◆ Exercise details
All lines holding the word "events" are to be copied from the records beneath.

==========

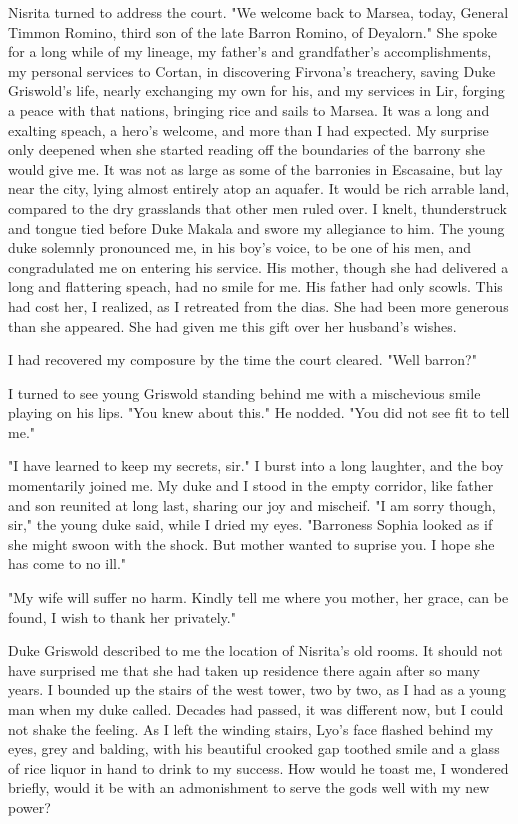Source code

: \documentclass{article}
\begin{document}
Nisrita turned to address the court. "We welcome back to Marsea, today, General Timmon Romino, third son of the late Barron Romino, of Deyalorn." She spoke for a long while of my lineage, my father's and grandfather's accomplishments, my personal services to Cortan, in discovering Firvona's treachery, saving Duke Griswold's life, nearly exchanging my own for his, and my services in Lir, forging a peace with that nations, bringing rice and sails to Marsea. It was a long and exalting speach, a hero's welcome, and more than I had expected. My surprise only deepened when she started reading off the boundaries of the barrony she would give me. It was not as large as some of the barronies in Escasaine, but lay near the city, lying almost entirely atop an aquafer. It would be rich arrable land, compared to the dry grasslands that other men ruled over. I knelt, thunderstruck and tongue tied before Duke Makala and swore my allegiance to him. The young duke solemnly pronounced me, in his boy's voice, to be  one of his men, and congradulated me on entering his service. His mother, though she had delivered a long and flattering speach, had no smile for me. His father had only scowls. This had cost her, I realized, as I retreated from the dias. She had been more generous than she appeared. She had given me this gift over her husband's wishes.

I had recovered my composure by the time the court cleared. "Well barron?"

I turned to see young Griswold standing behind me with a mischevious smile playing on his lips. "You knew about this." He nodded. "You did not see fit to tell me."

"I have learned to keep my secrets, sir." I burst into a long laughter, and the boy momentarily joined me. My duke and I stood in the empty corridor, like father and son reunited at long last, sharing our joy and mischeif. "I am sorry though, sir," the young duke said, while I dried my eyes. "Barroness Sophia looked as if she might swoon with the shock. But mother wanted to suprise you. I hope she has come to no ill."

"My wife will suffer no harm. Kindly tell me where you mother, her grace, can be found, I wish to thank her privately." 

Duke Griswold described to me the location of Nisrita's old rooms. It should not have surprised me that she had taken up residence there again after so many years. I bounded up the stairs of the west tower, two by two, as I had as a young man when my duke called. Decades had passed, it was different now, but I could not shake the feeling. As I left the winding stairs, Lyo's face flashed behind my eyes, grey and balding, with his beautiful crooked gap toothed smile and a glass of rice liquor in hand to drink to my success. How would he toast me, I wondered briefly, would it be with an admonishment to serve the gods well with my new power? 
\end{document}
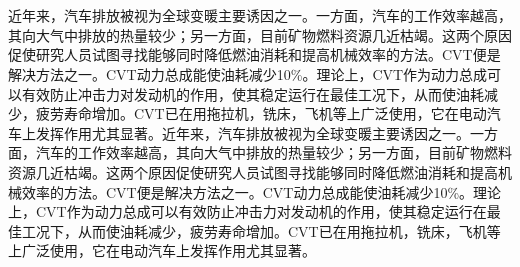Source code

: \documentclass[a4paper,11pt]{article}
\newcommand{\wuhao}{\fontsize{10.5pt}{10.5pt}\selectfont} %
\begin{document}
\section{}
\song\wuhao 近年来，汽车排放被视为全球变暖主要诱因之一。一方面，汽车的工作效率越高，其向大气中排放的热量较少；另一方面，目前矿物燃料资源几近枯竭。这两个原因促使研究人员试图寻找能够同时降低燃油消耗和提高机械效率的方法。CVT便是解决方法之一。CVT动力总成能使油耗减少10\%。理论上，CVT作为动力总成可以有效防止冲击力对发动机的作用，使其稳定运行在最佳工况下，从而使油耗减少，疲劳寿命增加。CVT已在用拖拉机，铣床，飞机等上广泛使用，它在电动汽车上发挥作用尤其显著。近年来，汽车排放被视为全球变暖主要诱因之一。一方面，汽车的工作效率越高，其向大气中排放的热量较少；另一方面，目前矿物燃料资源几近枯竭。这两个原因促使研究人员试图寻找能够同时降低燃油消耗和提高机械效率的方法。CVT便是解决方法之一。CVT动力总成能使油耗减少10\%。理论上，CVT作为动力总成可以有效防止冲击力对发动机的作用，使其稳定运行在最佳工况下，从而使油耗减少，疲劳寿命增加。CVT已在用拖拉机，铣床，飞机等上广泛使用，它在电动汽车上发挥作用尤其显著。
\end{document}
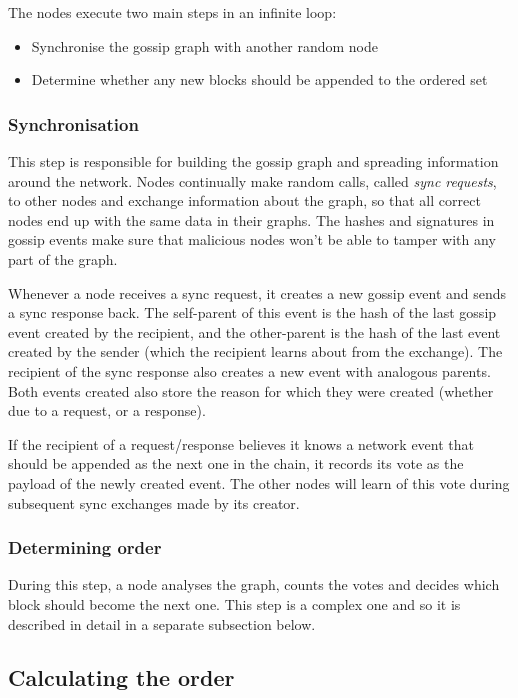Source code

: \documentclass[a4paper,fleqn]{article}
\begin{document}
The nodes execute two main steps in an infinite loop:

\begin{itemize}
		\item Synchronise the gossip graph with another random node
		\item Determine whether any new blocks should be appended to the ordered set
\end{itemize}

\subsubsection{Synchronisation}

This step is responsible for building the gossip graph and spreading information around the
network. Nodes continually make random calls, called \emph{sync requests}, to other nodes and
exchange information about the graph, so that all correct nodes end up with the same data in their
graphs. The hashes and signatures in gossip events make sure that malicious nodes won't be able to
tamper with any part of the graph.

Whenever a node receives a sync request, it creates a new gossip event and sends a sync response
back. The self-parent of this event is the hash of the last gossip event created by the recipient,
and the other-parent is the hash of the last event created by the sender (which the recipient
learns about from the exchange). The recipient of the sync response also creates a new event with
analogous parents. Both events created also store the reason for which they were created (whether
due to a request, or a response).

If the recipient of a request/response believes it knows a network event that should be appended as
the next one in the chain, it records its vote as the payload of the newly created event. The other
nodes will learn of this vote during subsequent sync exchanges made by its creator.

\subsubsection{Determining order}

During this step, a node analyses the graph, counts the votes and decides which block should become
the next one. This step is a complex one and so it is described in detail in a separate subsection
below.

\subsection{Calculating the order}
\end{document}
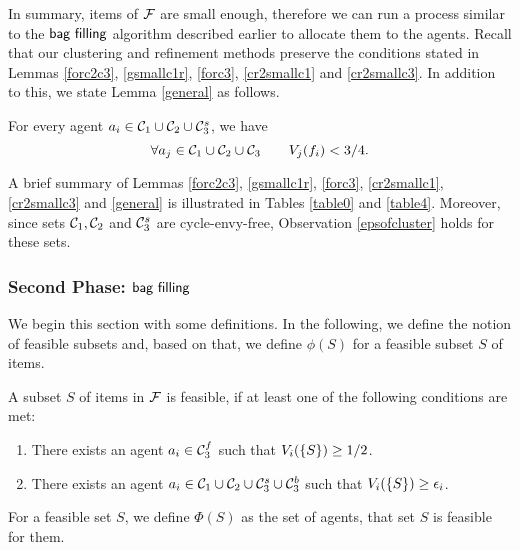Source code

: 
In summary, items of $\mathcal{F}$ are small enough, therefore we can run a process similar to the $\textsf{bag filling}$ algorithm described earlier to allocate them to the agents. Recall that our clustering and refinement methods preserve the conditions stated in Lemmas \ref{forc2c3}, \ref{gsmallc1r}, \ref{forc3}, \ref{cr2smallc1} and \ref{cr2smallc3}. In addition to this, we state Lemma \ref{general} as follows.

\begin{lemma}
\label{general}
For every agent $a_i \in \mathcal{C}_1 \cup \mathcal{C}_2 \cup \mathcal{C}_3^s$, we have
$$\forall a_j \in \mathcal{C}_1 \cup \mathcal{C}_2 \cup \mathcal{C}_3 \qquad V_j(f_i)<3/4.$$
\end{lemma}  
A brief summary of Lemmas \ref{forc2c3}, \ref{gsmallc1r}, \ref{forc3}, \ref{cr2smallc1}, \ref{cr2smallc3} and \ref{general} is illustrated in Tables \ref{table0} and \ref{table4}. Moreover, since sets $\mathcal{C}_1,\mathcal{C}_2$ and $\mathcal{C}_3^s$ are cycle-envy-free, Observation \ref{epsofcluster} holds for these sets. 



\subsubsection{Second Phase: $\textsf{bag filling}$}
We begin this section with some definitions. In the following, we define the notion of feasible subsets and, based on that, we define $\phi(S)$ for a feasible subset $S$ of items.
\begin{definition}
A subset $S$ of items in $\mathcal{F}$ is feasible, if at least one of the following conditions are met:
\begin{minipage}[t]{\linegoal}
\begin{enumerate}[leftmargin=30pt]
    \item There exists an agent $a_i \in \mathcal{C}_3^f $ such that  $V_i(\{S\}) \geq {1/2}$. 
    \item There exists an agent $a_i \in \mathcal{C}_1 \cup \mathcal{C}_2 \cup \mathcal{C}_3^s \cup \mathcal{C}_3^b$ such that  $V_i(\{S\}) \geq \epsilon_i$.
\end{enumerate}
\end{minipage}
\end{definition}

\begin{definition}
For a feasible set $S$, we define $\Phi(S)$ as the set of agents, that set $S$ is feasible for them. 
\end{definition}

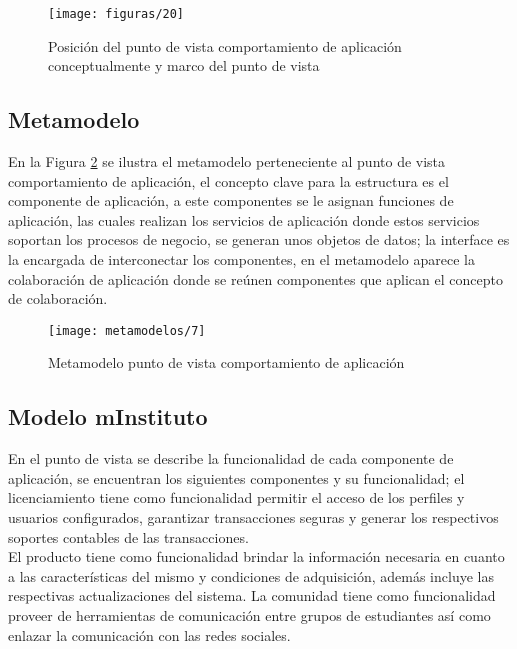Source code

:   \begin{figure}[H]
	\centering
	\texttt{[image: figuras/20]}
	\captionsetup{width=.95\textwidth}
	\caption{Posición del punto de vista comportamiento de aplicación conceptualmente y marco del punto de vista \cite{ref9}}
	\label{figura20}
  \end{figure}

\subsection{Metamodelo}
En la Figura \ref{metamodelo7} se ilustra el metamodelo perteneciente al punto de vista comportamiento de aplicación, el concepto clave para la estructura es el componente de aplicación, a este componentes se le asignan funciones de aplicación, las cuales realizan los servicios de aplicación donde estos servicios soportan los procesos de negocio, se generan unos objetos de datos; la interface es la encargada de interconectar los componentes, en el metamodelo aparece la colaboración de aplicación donde se reúnen componentes que aplican el concepto de colaboración. \cite{ref9}

\begin{figure}[H]
	\centering
	\texttt{[image: metamodelos/7]}
	\captionsetup{width=.95\textwidth}
	\caption{Metamodelo punto de vista comportamiento de aplicación \cite{ref9}}
	\label{metamodelo7}
\end{figure}

  \subsection{Modelo mInstituto}
  En el punto de vista se describe la funcionalidad de cada componente de aplicación, se encuentran los siguientes componentes y su funcionalidad; el licenciamiento tiene como funcionalidad permitir el acceso de los perfiles y usuarios configurados, garantizar transacciones seguras y generar los respectivos soportes contables de las transacciones. \\
  
  El producto tiene como funcionalidad brindar la información necesaria en cuanto a las características del mismo y condiciones de adquisición, además incluye las respectivas actualizaciones del sistema. La comunidad tiene como funcionalidad proveer de herramientas de comunicación entre grupos de estudiantes así como enlazar la comunicación con las redes sociales. \\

==========

◆ Response area
graphs. The hashes and signatures in gossip events make sure that malicious nodes won't be able to
analogous parents. Both events created also store the reason for which they were created (whether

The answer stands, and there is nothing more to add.